_Problem to solve_: Each line below that includes the word "resolution" is to be reported.

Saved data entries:
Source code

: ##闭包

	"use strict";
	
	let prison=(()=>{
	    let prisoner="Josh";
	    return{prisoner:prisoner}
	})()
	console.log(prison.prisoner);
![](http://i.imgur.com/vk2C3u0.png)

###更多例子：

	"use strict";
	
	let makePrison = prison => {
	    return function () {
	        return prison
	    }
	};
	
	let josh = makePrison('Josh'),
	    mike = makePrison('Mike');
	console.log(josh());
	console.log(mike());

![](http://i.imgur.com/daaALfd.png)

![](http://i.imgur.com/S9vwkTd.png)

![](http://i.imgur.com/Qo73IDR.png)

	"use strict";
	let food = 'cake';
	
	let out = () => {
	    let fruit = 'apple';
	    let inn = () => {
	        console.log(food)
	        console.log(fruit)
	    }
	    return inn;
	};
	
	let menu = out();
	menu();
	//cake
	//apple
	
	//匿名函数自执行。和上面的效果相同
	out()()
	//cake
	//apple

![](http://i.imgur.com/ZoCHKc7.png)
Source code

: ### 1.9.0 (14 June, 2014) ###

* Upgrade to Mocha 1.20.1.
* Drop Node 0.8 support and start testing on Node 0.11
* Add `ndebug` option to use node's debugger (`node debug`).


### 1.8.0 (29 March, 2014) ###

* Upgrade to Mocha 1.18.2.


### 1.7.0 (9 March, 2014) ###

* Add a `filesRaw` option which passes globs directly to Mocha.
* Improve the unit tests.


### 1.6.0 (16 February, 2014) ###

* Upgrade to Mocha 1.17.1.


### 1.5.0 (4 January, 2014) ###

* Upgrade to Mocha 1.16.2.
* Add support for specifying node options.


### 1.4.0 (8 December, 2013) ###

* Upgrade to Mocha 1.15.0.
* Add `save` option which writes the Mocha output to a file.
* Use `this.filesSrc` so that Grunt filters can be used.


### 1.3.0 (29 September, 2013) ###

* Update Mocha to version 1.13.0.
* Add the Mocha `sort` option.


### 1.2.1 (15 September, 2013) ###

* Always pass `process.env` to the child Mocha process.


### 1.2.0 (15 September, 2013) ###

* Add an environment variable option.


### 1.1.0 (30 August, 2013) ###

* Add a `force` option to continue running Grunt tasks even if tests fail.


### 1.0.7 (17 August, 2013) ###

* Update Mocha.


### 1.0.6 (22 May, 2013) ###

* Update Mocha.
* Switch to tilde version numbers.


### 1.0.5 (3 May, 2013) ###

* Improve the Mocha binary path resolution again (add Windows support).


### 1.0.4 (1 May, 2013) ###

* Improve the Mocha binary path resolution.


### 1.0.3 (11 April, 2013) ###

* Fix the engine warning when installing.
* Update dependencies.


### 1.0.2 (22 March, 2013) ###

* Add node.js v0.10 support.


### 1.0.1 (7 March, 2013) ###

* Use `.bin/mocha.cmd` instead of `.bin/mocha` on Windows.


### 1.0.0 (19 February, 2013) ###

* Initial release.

_Written solution_:
* Improve the Mocha binary path resolution again (add Windows support).
* Improve the Mocha binary path resolution.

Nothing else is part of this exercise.